By Astrid Goh
WASHINGTON – Among Latin American countries, Venezuela will take the biggest blow from the recent plunge in global crude oil prices, an energy analyst said Monday at George Washington University.
About 15 people attended the event, “Crude Awakening: Latin America and the New Oil Price Paradigm,” led by Inter-American Development Bank analyst Carlos Sucre.
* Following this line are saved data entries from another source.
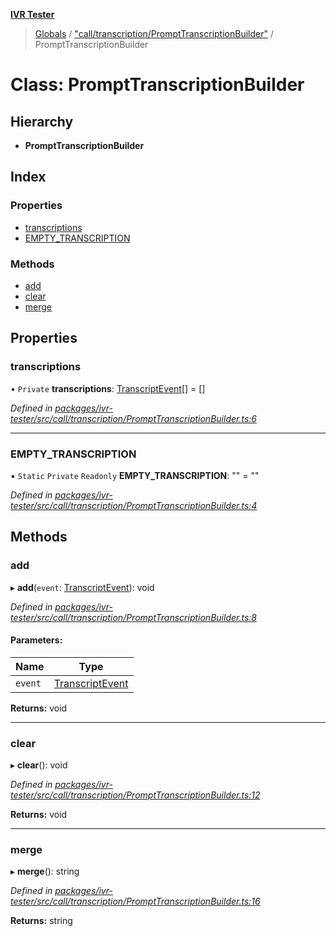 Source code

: **[IVR Tester](../README.md)**

> [Globals](../README.md) / ["call/transcription/PromptTranscriptionBuilder"](../modules/_call_transcription_prompttranscriptionbuilder_.md) / PromptTranscriptionBuilder

# Class: PromptTranscriptionBuilder

## Hierarchy

* **PromptTranscriptionBuilder**

## Index

### Properties

* [transcriptions](_call_transcription_prompttranscriptionbuilder_.prompttranscriptionbuilder.md#transcriptions)
* [EMPTY\_TRANSCRIPTION](_call_transcription_prompttranscriptionbuilder_.prompttranscriptionbuilder.md#empty_transcription)

### Methods

* [add](_call_transcription_prompttranscriptionbuilder_.prompttranscriptionbuilder.md#add)
* [clear](_call_transcription_prompttranscriptionbuilder_.prompttranscriptionbuilder.md#clear)
* [merge](_call_transcription_prompttranscriptionbuilder_.prompttranscriptionbuilder.md#merge)

## Properties

### transcriptions

• `Private` **transcriptions**: [TranscriptEvent](../interfaces/_call_transcription_plugin_transcriberplugin_.transcriptevent.md)[] = []

*Defined in [packages/ivr-tester/src/call/transcription/PromptTranscriptionBuilder.ts:6](https://github.com/SketchingDev/ivr-tester/blob/e17074e/packages/ivr-tester/src/call/transcription/PromptTranscriptionBuilder.ts#L6)*

___

### EMPTY\_TRANSCRIPTION

▪ `Static` `Private` `Readonly` **EMPTY\_TRANSCRIPTION**: "" = ""

*Defined in [packages/ivr-tester/src/call/transcription/PromptTranscriptionBuilder.ts:4](https://github.com/SketchingDev/ivr-tester/blob/e17074e/packages/ivr-tester/src/call/transcription/PromptTranscriptionBuilder.ts#L4)*

## Methods

### add

▸ **add**(`event`: [TranscriptEvent](../interfaces/_call_transcription_plugin_transcriberplugin_.transcriptevent.md)): void

*Defined in [packages/ivr-tester/src/call/transcription/PromptTranscriptionBuilder.ts:8](https://github.com/SketchingDev/ivr-tester/blob/e17074e/packages/ivr-tester/src/call/transcription/PromptTranscriptionBuilder.ts#L8)*

#### Parameters:

Name | Type |
------ | ------ |
`event` | [TranscriptEvent](../interfaces/_call_transcription_plugin_transcriberplugin_.transcriptevent.md) |

**Returns:** void

___

### clear

▸ **clear**(): void

*Defined in [packages/ivr-tester/src/call/transcription/PromptTranscriptionBuilder.ts:12](https://github.com/SketchingDev/ivr-tester/blob/e17074e/packages/ivr-tester/src/call/transcription/PromptTranscriptionBuilder.ts#L12)*

**Returns:** void

___

### merge

▸ **merge**(): string

*Defined in [packages/ivr-tester/src/call/transcription/PromptTranscriptionBuilder.ts:16](https://github.com/SketchingDev/ivr-tester/blob/e17074e/packages/ivr-tester/src/call/transcription/PromptTranscriptionBuilder.ts#L16)*

**Returns:** string
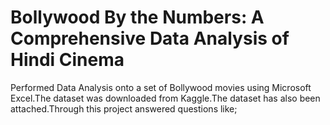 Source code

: # Bollywood By the Numbers: A Comprehensive Data Analysis of Hindi Cinema


Performed Data Analysis onto a set of Bollywood movies using Microsoft Excel.The dataset was downloaded from Kaggle.The dataset has also been attached.Through this project answered  questions like;

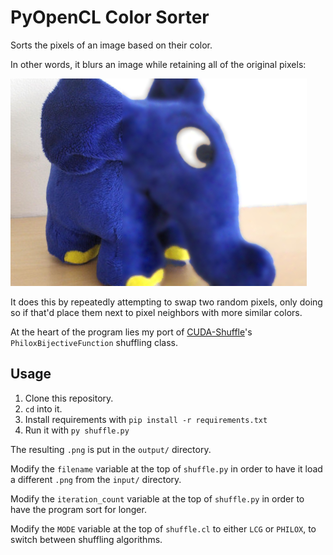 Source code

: # PyOpenCL Color Sorter

Sorts the pixels of an image based on their color.

In other words, it blurs an image while retaining all of the original pixels:

<p><img src="media/blurry_elephant.png" alt="Half is the input toy elephant and the other half is the blurry output toy elephant."></p>

It does this by repeatedly attempting to swap two random pixels, only doing so if that'd place them next to pixel neighbors with more similar colors.

At the heart of the program lies my port of [CUDA-Shuffle](https://github.com/djns99/CUDA-Shuffle)'s `PhiloxBijectiveFunction` shuffling class.

## Usage

1. Clone this repository.
2. `cd` into it.
3. Install requirements with `pip install -r requirements.txt`
4. Run it with `py shuffle.py`

The resulting `.png` is put in the `output/` directory.

Modify the `filename` variable at the top of `shuffle.py` in order to have it load a different `.png` from the `input/` directory.

Modify the `iteration_count` variable at the top of `shuffle.py` in order to have the program sort for longer.

Modify the `MODE` variable at the top of `shuffle.cl` to either `LCG` or `PHILOX`, to switch between shuffling algorithms.
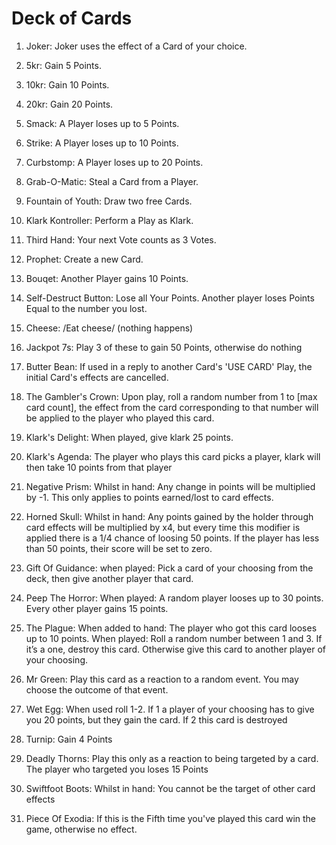 # Deck of Cards 

1. Joker: 
Joker uses the effect of a Card of your choice. 

2. 5kr: 
Gain 5 Points. 

3. 10kr: 
Gain 10 Points. 

4. 20kr: 
Gain 20 Points. 

5. Smack: 
A Player loses up to 5 Points. 

6. Strike: 
A Player loses up to 10 Points. 

7. Curbstomp: 
A Player loses up to 20 Points. 

8. Grab-O-Matic: 
Steal a Card from a Player. 

9. Fountain of Youth: 
Draw two free Cards. 

10. Klark Kontroller: 
Perform a Play as Klark.

11. Third Hand: 
Your next Vote counts as 3 Votes. 

12. Prophet: 
Create a new Card. 

13. Bouqet: 
Another Player gains 10 Points.

14. Self-Destruct Button: 
Lose all Your Points. Another player loses Points Equal to the number you lost.

15. Cheese: 
/Eat cheese/ (nothing happens)

16. Jackpot 7s: 
Play 3 of these to gain 50 Points, otherwise do nothing

17. Butter Bean: 
If used in a reply to another Card's 'USE CARD' Play, the initial Card's effects are cancelled. 

18. The Gambler's Crown: 
Upon play, roll a random number from 1 to [max card count], the effect from the card corresponding to that number will be applied to the player who played this card.

19. Klark's Delight: 
When played, give klark 25 points.

20. Klark's Agenda: 
The player who plays this card picks a player, klark will then take 10 points from that player

21. Negative Prism:
Whilst in hand:
Any change in points will be multiplied by -1. This only applies to points earned/lost to card effects.

22. Horned Skull: 
Whilst in hand:
Any points gained by the holder through card effects will be multiplied by x4, but every time this modifier is applied there is a 1/4 chance of loosing 50 points. If the player has less than 50 points, their score will be set to zero.

23. Gift Of Guidance: 
when played:
Pick a card of your choosing from the deck, then give another player that card.

24. Peep The Horror:
When played:
A random player looses up to 30 points. Every other player gains 15 points.

25. The Plague:
When added to hand:
The player who got this card looses up to 10 points.
When played:
Roll a random number between 1 and 3. If it’s a one, destroy this card. Otherwise give this card to another player of your choosing.

26. Mr Green:
Play this card as a reaction to a random event. You may choose the outcome of that event.

27. Wet Egg:
When used roll 1-2. If 1 a player of your choosing has to give you 20 points, but they gain the card. If 2 this card is destroyed

28. Turnip:
Gain 4 Points

29. Deadly Thorns:
Play this only as a reaction to being targeted by a card.
The player who targeted you loses 15 Points

30. Swiftfoot Boots:
Whilst in hand: You cannot be the target of other card effects

31. Piece Of Exodia:
If this is the Fifth time you've played this card win the game, otherwise no effect.

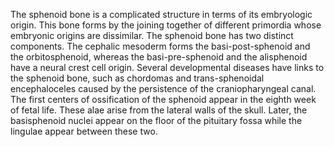 The sphenoid bone is a complicated structure in terms of its embryologic origin. This bone forms by the joining together of different primordia whose embryonic origins are dissimilar. The sphenoid bone has two distinct components. The cephalic mesoderm forms the basi-post-sphenoid and the orbitosphenoid, whereas the basi-pre-sphenoid and the alisphenoid have a neural crest cell origin. Several developmental diseases have links to the sphenoid bone, such as chordomas and trans-sphenoidal encephaloceles caused by the persistence of the craniopharyngeal canal. The first centers of ossification of the sphenoid appear in the eighth week of fetal life. These alae arise from the lateral walls of the skull. Later, the basisphenoid nuclei appear on the floor of the pituitary fossa while the lingulae appear between these two. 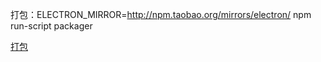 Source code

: 打包：ELECTRON_MIRROR=http://npm.taobao.org/mirrors/electron/ npm run-script packager

[打包](https://segmentfault.com/a/1190000020932174?utm_source=tag-newest)
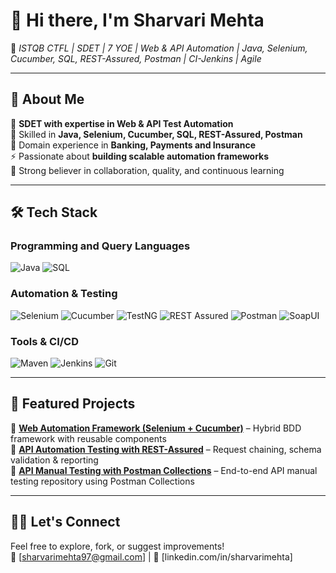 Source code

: # 👋 Hi there, I'm Sharvari Mehta  
 
💼 *ISTQB CTFL | SDET | 7 YOE | Web & API Automation | Java, Selenium, Cucumber, SQL, REST-Assured, Postman | CI-Jenkins | Agile*  

---

## 🚀 About Me  
🎯 **SDET with expertise in Web & API Test Automation**  
🧩 Skilled in **Java, Selenium, Cucumber, SQL, REST-Assured, Postman**  
🏦 Domain experience in **Banking, Payments and Insurance**  
⚡ Passionate about **building scalable automation frameworks**  
🤝 Strong believer in collaboration, quality, and continuous learning  

---

## 🛠 Tech Stack  

### Programming and Query Languages   
![Java](https://img.shields.io/badge/Java-ED8B00?style=for-the-badge&logo=openjdk&logoColor=white) ![SQL](https://img.shields.io/badge/SQL-336791?style=for-the-badge&logo=postgresql&logoColor=white) 

### Automation & Testing  
![Selenium](https://img.shields.io/badge/Selenium-43B02A?style=for-the-badge&logo=selenium&logoColor=white) ![Cucumber](https://img.shields.io/badge/Cucumber-23D96C?style=for-the-badge&logo=cucumber&logoColor=white) ![TestNG](https://img.shields.io/badge/TestNG-FF6F00?style=for-the-badge) ![REST Assured](https://img.shields.io/badge/REST%20Assured-000000?style=for-the-badge) ![Postman](https://img.shields.io/badge/Postman-FF6C37?style=for-the-badge&logo=postman&logoColor=white) ![SoapUI](https://img.shields.io/badge/SoapUI-6DB33F?style=for-the-badge)

### Tools & CI/CD  
![Maven](https://img.shields.io/badge/Maven-C71A36?style=for-the-badge&logo=apachemaven&logoColor=white) ![Jenkins](https://img.shields.io/badge/Jenkins-D24939?style=for-the-badge&logo=jenkins&logoColor=white) ![Git](https://img.shields.io/badge/Git-F05032?style=for-the-badge&logo=git&logoColor=white)   
 
---

## 📂 Featured Projects  
🔹 [**Web Automation Framework (Selenium + Cucumber)**](#) – Hybrid BDD framework with reusable components  
🔹 [**API Automation Testing with REST-Assured**](#) – Request chaining, schema validation & reporting  
🔹 [**API Manual Testing with Postman Collections**](#) – End-to-end API manual testing repository using Postman Collections

---

## 🙋‍♂️ Let's Connect
Feel free to explore, fork, or suggest improvements!  
📧 [sharvarimehta97@gmail.com] | 💼 [linkedin.com/in/sharvarimehta]
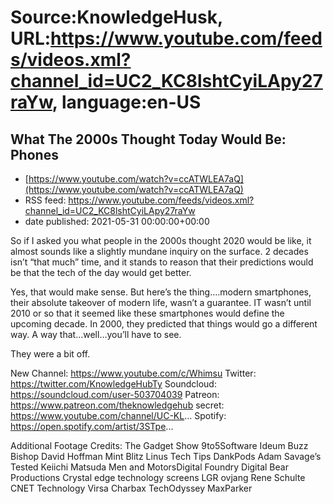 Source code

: # Source:KnowledgeHusk, URL:https://www.youtube.com/feeds/videos.xml?channel_id=UC2_KC8lshtCyiLApy27raYw, language:en-US

## What The 2000s Thought Today Would Be: Phones
 - [https://www.youtube.com/watch?v=ccATWLEA7aQ](https://www.youtube.com/watch?v=ccATWLEA7aQ)
 - RSS feed: https://www.youtube.com/feeds/videos.xml?channel_id=UC2_KC8lshtCyiLApy27raYw
 - date published: 2021-05-31 00:00:00+00:00

So if I asked you what people in the 2000s thought 2020 would be like, it almost sounds like a slightly mundane inquiry on the surface. 2 decades isn’t “that much” time, and it stands to reason that their predictions would be that the tech of the day would get better.

Yes, that would make sense. But here’s the thing….modern smartphones, their absolute takeover of modern life, wasn’t a guarantee. IT wasn’t until 2010 or so that it seemed like these smartphones would define the upcoming decade. In 2000, they predicted that things would go a different way. A way that…well…you’ll have to see.

They were a bit off.

New Channel: https://www.youtube.com/c/Whimsu
Twitter: https://twitter.com/KnowledgeHubTy
Soundcloud: https://soundcloud.com/user-503704039
Patreon: https://www.patreon.com/theknowledgehub
secret: https://www.youtube.com/channel/UC-KL...
Spotify: https://open.spotify.com/artist/3STpe...


Additional Footage Credits:
The Gadget Show
9to5Software
Ideum
Buzz Bishop
David Hoffman
Mint Blitz
Linus Tech Tips
DankPods
Adam Savage’s Tested
Keiichi Matsuda
Men and MotorsDigital Foundry
Digital Bear Productions
Crystal edge technology screens
LGR
ovjang
Rene Schulte
CNET
Technology Virsa
Charbax
TechOdyssey
MaxParker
He recently co-authored a study on the long-term dynamics of crude oil markets.
A four-year period of stability in the oil industry halted in late December, as prices plunged from $105 per barrel — the average for January 2011 to June 2014 — to $60 per barrel in December, according to a recent World Bank report.
Some factors in the price drop include low demand due to weak economic growth in some countries, a jump in U.S. oil production by 900,000 million barrels per day, and OPEC’s resistance to cutting oil production to stabilize prices, the report said.
“The growth in U.S. [production] was made possible by the development of new provinces of shale oil in non-traditional oil states,” Sucre said. “North Dakota is growing, adding 1 million barrels per day, and Texas [a traditional producer] added 2 million per day — just slightly less than Venezuela”. Venezuela is the world’s fifth largest oil exporter.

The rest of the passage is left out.